[WHAT THE TASK ASKS]
Starting at the line below holding "The positioning of" and stopping at the line holding "Due to the blocks'", print every line exactly, both ends included, and leave the rest out.

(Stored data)
Segment Open
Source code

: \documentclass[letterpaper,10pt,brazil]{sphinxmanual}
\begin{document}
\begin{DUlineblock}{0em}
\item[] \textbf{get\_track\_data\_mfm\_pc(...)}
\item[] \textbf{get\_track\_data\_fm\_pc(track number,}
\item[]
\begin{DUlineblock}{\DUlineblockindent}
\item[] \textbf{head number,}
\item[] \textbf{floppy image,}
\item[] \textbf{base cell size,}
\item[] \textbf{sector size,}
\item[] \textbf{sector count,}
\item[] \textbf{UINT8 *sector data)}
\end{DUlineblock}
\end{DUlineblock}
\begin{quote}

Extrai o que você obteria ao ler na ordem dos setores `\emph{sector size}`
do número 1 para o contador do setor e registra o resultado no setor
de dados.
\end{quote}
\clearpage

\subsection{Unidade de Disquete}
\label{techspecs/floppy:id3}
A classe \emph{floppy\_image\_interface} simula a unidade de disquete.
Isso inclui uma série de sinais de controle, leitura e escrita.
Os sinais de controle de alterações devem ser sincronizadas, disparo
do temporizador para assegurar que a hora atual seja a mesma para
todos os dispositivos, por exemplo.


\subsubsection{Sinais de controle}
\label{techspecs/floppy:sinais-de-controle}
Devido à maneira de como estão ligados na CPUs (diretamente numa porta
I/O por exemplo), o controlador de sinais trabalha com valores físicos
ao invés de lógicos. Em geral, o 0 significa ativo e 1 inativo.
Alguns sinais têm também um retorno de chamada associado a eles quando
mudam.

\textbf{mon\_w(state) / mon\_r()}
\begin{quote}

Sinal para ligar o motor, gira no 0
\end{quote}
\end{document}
Segment Closed
Segment Open
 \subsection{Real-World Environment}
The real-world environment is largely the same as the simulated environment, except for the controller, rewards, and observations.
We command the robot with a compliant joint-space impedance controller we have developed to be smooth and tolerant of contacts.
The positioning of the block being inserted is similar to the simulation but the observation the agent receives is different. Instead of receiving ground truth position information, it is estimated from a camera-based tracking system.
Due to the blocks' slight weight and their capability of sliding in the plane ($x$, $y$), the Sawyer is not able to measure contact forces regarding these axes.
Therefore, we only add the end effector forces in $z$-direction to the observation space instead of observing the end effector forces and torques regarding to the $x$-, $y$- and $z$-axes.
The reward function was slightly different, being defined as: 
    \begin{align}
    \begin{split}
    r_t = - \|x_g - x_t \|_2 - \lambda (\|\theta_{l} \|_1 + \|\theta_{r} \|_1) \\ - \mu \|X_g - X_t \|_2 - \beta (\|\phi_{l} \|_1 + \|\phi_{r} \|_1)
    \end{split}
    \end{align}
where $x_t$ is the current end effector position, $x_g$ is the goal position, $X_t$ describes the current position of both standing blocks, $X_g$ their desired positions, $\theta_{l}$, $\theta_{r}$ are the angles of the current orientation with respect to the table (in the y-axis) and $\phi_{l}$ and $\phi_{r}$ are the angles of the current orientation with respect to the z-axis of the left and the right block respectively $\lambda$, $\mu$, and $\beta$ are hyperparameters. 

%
Segment Closed
[RESPONSE TO THIS TASK]
The positioning of the block being inserted is similar to the simulation but the observation the agent receives is different. Instead of receiving ground truth position information, it is estimated from a camera-based tracking system.
Due to the blocks' slight weight and their capability of sliding in the plane ($x$, $y$), the Sawyer is not able to measure contact forces regarding these axes.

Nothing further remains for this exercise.